- Opening Delimiter -
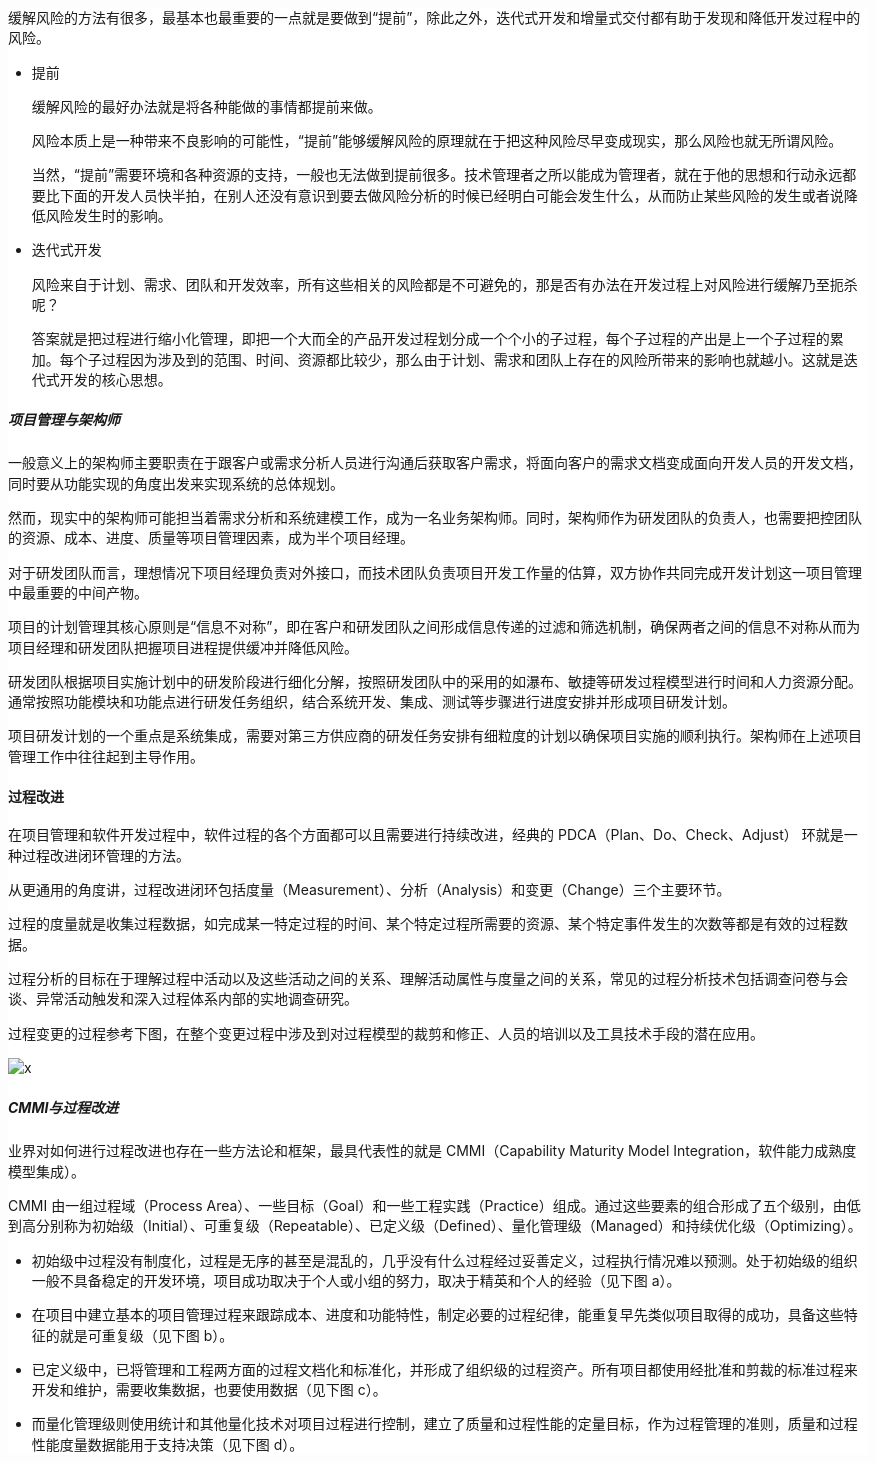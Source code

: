 缓解风险的方法有很多，最基本也最重要的一点就是要做到“提前”，除此之外，迭代式开发和增量式交付都有助于发现和降低开发过程中的风险。

- 提前

  缓解风险的最好办法就是将各种能做的事情都提前来做。

  风险本质上是一种带来不良影响的可能性，“提前”能够缓解风险的原理就在于把这种风险尽早变成现实，那么风险也就无所谓风险。

  当然，“提前”需要环境和各种资源的支持，一般也无法做到提前很多。技术管理者之所以能成为管理者，就在于他的思想和行动永远都要比下面的开发人员快半拍，在别人还没有意识到要去做风险分析的时候已经明白可能会发生什么，从而防止某些风险的发生或者说降低风险发生时的影响。

- 迭代式开发

  风险来自于计划、需求、团队和开发效率，所有这些相关的风险都是不可避免的，那是否有办法在开发过程上对风险进行缓解乃至扼杀呢？

  答案就是把过程进行缩小化管理，即把一个大而全的产品开发过程划分成一个个小的子过程，每个子过程的产出是上一个子过程的累加。每个子过程因为涉及到的范围、时间、资源都比较少，那么由于计划、需求和团队上存在的风险所带来的影响也就越小。这就是迭代式开发的核心思想。

##### 项目管理与架构师

一般意义上的架构师主要职责在于跟客户或需求分析人员进行沟通后获取客户需求，将面向客户的需求文档变成面向开发人员的开发文档，同时要从功能实现的角度出发来实现系统的总体规划。

然而，现实中的架构师可能担当着需求分析和系统建模工作，成为一名业务架构师。同时，架构师作为研发团队的负责人，也需要把控团队的资源、成本、进度、质量等项目管理因素，成为半个项目经理。

对于研发团队而言，理想情况下项目经理负责对外接口，而技术团队负责项目开发工作量的估算，双方协作共同完成开发计划这一项目管理中最重要的中间产物。

项目的计划管理其核心原则是“信息不对称”，即在客户和研发团队之间形成信息传递的过滤和筛选机制，确保两者之间的信息不对称从而为项目经理和研发团队把握项目进程提供缓冲并降低风险。

研发团队根据项目实施计划中的研发阶段进行细化分解，按照研发团队中的采用的如瀑布、敏捷等研发过程模型进行时间和人力资源分配。通常按照功能模块和功能点进行研发任务组织，结合系统开发、集成、测试等步骤进行进度安排并形成项目研发计划。

项目研发计划的一个重点是系统集成，需要对第三方供应商的研发任务安排有细粒度的计划以确保项目实施的顺利执行。架构师在上述项目管理工作中往往起到主导作用。

#### 过程改进

在项目管理和软件开发过程中，软件过程的各个方面都可以且需要进行持续改进，经典的 PDCA（Plan、Do、Check、Adjust） 环就是一种过程改进闭环管理的方法。

从更通用的角度讲，过程改进闭环包括度量（Measurement）、分析（Analysis）和变更（Change）三个主要环节。

过程的度量就是收集过程数据，如完成某一特定过程的时间、某个特定过程所需要的资源、某个特定事件发生的次数等都是有效的过程数据。

过程分析的目标在于理解过程中活动以及这些活动之间的关系、理解活动属性与度量之间的关系，常见的过程分析技术包括调查问卷与会谈、异常活动触发和深入过程体系内部的实地调查研究。

过程变更的过程参考下图，在整个变更过程中涉及到对过程模型的裁剪和修正、人员的培训以及工具技术手段的潜在应用。

![x](D:\WorkingDir\Office\Resource\pm1.png)

##### CMMI与过程改进

业界对如何进行过程改进也存在一些方法论和框架，最具代表性的就是 CMMI（Capability Maturity Model Integration，软件能力成熟度模型集成）。

CMMI 由一组过程域（Process Area）、一些目标（Goal）和一些工程实践（Practice）组成。通过这些要素的组合形成了五个级别，由低到高分别称为初始级（Initial）、可重复级（Repeatable）、已定义级（Defined）、量化管理级（Managed）和持续优化级（Optimizing）。

- 初始级中过程没有制度化，过程是无序的甚至是混乱的，几乎没有什么过程经过妥善定义，过程执行情况难以预测。处于初始级的组织一般不具备稳定的开发环境，项目成功取决于个人或小组的努力，取决于精英和个人的经验（见下图 a）。

- 在项目中建立基本的项目管理过程来跟踪成本、进度和功能特性，制定必要的过程纪律，能重复早先类似项目取得的成功，具备这些特征的就是可重复级（见下图 b）。

- 已定义级中，已将管理和工程两方面的过程文档化和标准化，并形成了组织级的过程资产。所有项目都使用经批准和剪裁的标准过程来开发和维护，需要收集数据，也要使用数据（见下图 c）。

- 而量化管理级则使用统计和其他量化技术对项目过程进行控制，建立了质量和过程性能的定量目标，作为过程管理的准则，质量和过程性能度量数据能用于支持决策（见下图 d）。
- Closing Delimiter -
*Work request*
The answer must be the lines from the first one in the records through the line containing "风险来自于计划、需求、团队和", copied exactly, with no pictures.

*Answer box*
Source code

: 缓解风险的方法有很多，最基本也最重要的一点就是要做到“提前”，除此之外，迭代式开发和增量式交付都有助于发现和降低开发过程中的风险。

- 提前

  缓解风险的最好办法就是将各种能做的事情都提前来做。

  风险本质上是一种带来不良影响的可能性，“提前”能够缓解风险的原理就在于把这种风险尽早变成现实，那么风险也就无所谓风险。

  当然，“提前”需要环境和各种资源的支持，一般也无法做到提前很多。技术管理者之所以能成为管理者，就在于他的思想和行动永远都要比下面的开发人员快半拍，在别人还没有意识到要去做风险分析的时候已经明白可能会发生什么，从而防止某些风险的发生或者说降低风险发生时的影响。

- 迭代式开发

  风险来自于计划、需求、团队和开发效率，所有这些相关的风险都是不可避免的，那是否有办法在开发过程上对风险进行缓解乃至扼杀呢？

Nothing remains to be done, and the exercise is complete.